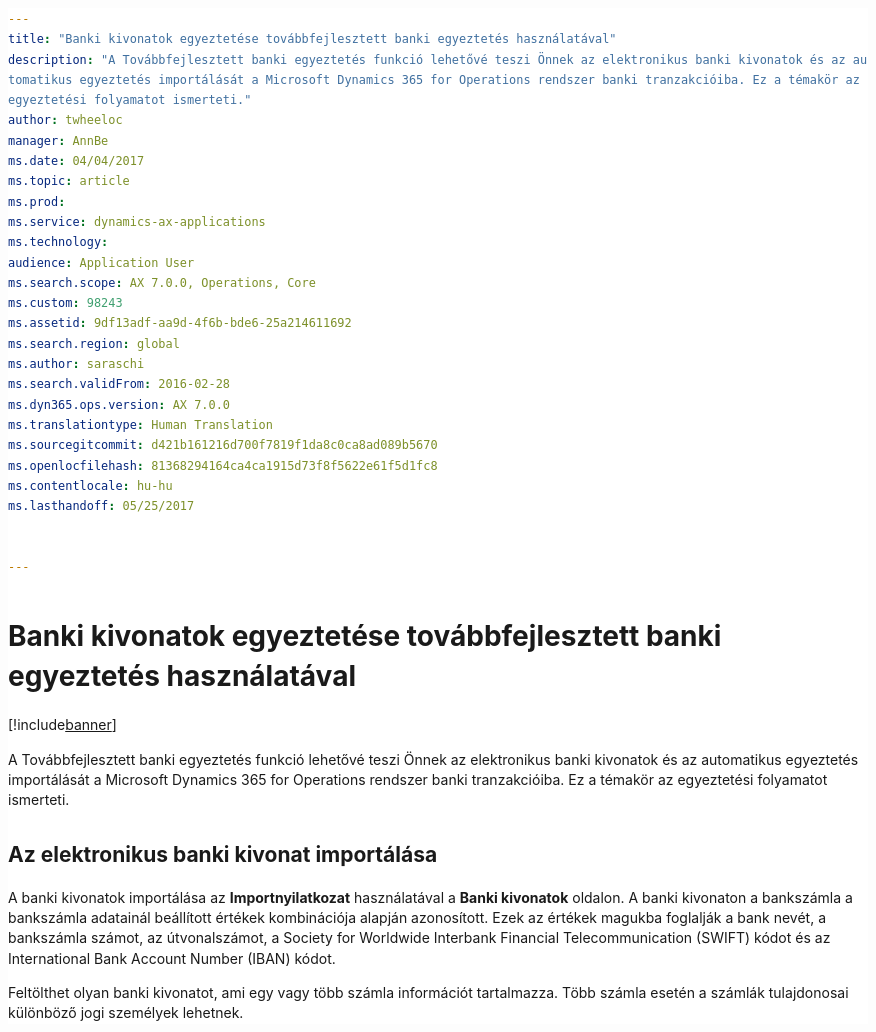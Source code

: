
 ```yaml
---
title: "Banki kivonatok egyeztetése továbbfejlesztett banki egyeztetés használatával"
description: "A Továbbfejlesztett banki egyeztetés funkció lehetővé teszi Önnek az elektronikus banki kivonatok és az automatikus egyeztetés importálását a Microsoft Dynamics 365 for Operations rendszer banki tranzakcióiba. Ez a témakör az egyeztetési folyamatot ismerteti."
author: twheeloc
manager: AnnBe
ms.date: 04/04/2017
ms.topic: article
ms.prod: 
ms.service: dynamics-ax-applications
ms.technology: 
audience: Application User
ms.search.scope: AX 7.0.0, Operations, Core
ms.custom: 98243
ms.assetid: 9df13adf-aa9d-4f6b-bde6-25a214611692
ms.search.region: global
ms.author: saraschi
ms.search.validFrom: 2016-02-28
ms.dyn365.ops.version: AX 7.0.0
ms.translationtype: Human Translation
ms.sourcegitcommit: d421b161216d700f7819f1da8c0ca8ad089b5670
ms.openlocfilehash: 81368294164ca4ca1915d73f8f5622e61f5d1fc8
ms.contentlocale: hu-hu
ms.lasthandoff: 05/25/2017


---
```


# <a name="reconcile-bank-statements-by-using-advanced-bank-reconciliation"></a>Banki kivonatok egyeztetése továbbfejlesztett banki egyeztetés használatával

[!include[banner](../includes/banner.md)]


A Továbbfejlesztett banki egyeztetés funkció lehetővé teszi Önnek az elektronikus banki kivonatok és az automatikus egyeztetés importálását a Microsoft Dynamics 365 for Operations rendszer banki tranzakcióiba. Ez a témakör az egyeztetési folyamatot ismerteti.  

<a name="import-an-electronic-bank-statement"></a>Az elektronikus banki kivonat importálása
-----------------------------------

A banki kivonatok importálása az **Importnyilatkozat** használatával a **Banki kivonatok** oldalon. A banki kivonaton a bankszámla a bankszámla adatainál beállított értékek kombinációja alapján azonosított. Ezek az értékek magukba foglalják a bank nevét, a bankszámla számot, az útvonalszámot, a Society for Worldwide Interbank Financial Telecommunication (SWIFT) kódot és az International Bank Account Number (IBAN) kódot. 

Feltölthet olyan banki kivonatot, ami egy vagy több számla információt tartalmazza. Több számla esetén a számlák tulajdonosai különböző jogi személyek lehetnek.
---
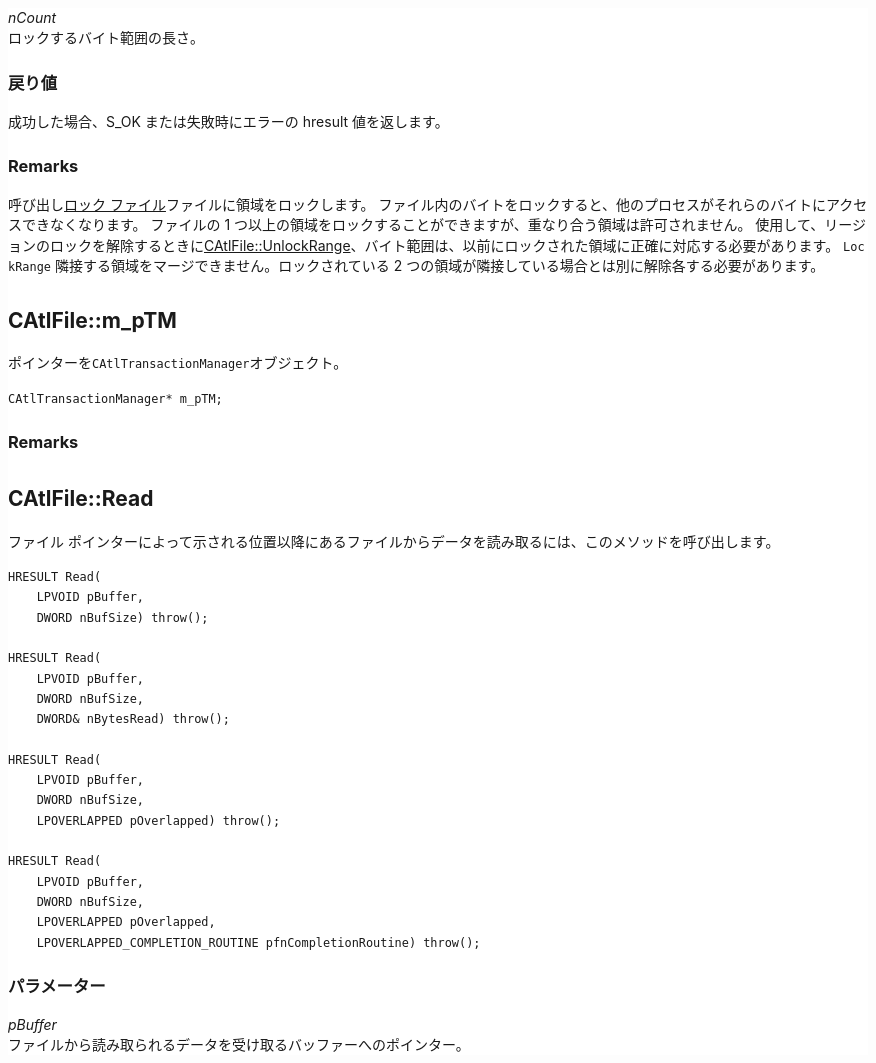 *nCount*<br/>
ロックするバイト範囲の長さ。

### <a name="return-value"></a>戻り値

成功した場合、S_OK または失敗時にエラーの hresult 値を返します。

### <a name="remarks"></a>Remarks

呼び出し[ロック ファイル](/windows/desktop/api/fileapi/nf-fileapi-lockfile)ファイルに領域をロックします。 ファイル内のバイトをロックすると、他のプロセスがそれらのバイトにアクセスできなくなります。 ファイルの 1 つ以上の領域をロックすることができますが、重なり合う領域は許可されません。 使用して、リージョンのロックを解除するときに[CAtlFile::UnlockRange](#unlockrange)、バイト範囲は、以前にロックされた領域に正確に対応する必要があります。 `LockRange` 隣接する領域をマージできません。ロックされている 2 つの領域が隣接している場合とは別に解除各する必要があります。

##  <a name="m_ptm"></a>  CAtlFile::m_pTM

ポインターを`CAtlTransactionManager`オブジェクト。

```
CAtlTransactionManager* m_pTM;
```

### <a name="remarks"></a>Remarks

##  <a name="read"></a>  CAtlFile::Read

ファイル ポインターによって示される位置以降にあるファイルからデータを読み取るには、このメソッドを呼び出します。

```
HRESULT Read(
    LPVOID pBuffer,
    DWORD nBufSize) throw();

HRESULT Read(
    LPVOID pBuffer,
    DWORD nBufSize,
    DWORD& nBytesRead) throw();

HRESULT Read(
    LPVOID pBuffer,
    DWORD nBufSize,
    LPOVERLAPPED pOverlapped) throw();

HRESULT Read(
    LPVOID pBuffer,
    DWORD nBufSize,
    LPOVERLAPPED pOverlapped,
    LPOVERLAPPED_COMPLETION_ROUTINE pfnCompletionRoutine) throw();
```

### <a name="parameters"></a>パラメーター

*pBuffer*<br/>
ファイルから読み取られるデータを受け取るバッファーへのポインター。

# ACTION ITEM
Scan the records above and show every line in which the word "folyamatot" occurs.

# YOUR SOLUTION
description: "A Továbbfejlesztett banki egyeztetés funkció lehetővé teszi Önnek az elektronikus banki kivonatok és az automatikus egyeztetés importálását a Microsoft Dynamics 365 for Operations rendszer banki tranzakcióiba. Ez a témakör az egyeztetési folyamatot ismerteti."
A Továbbfejlesztett banki egyeztetés funkció lehetővé teszi Önnek az elektronikus banki kivonatok és az automatikus egyeztetés importálását a Microsoft Dynamics 365 for Operations rendszer banki tranzakcióiba. Ez a témakör az egyeztetési folyamatot ismerteti.  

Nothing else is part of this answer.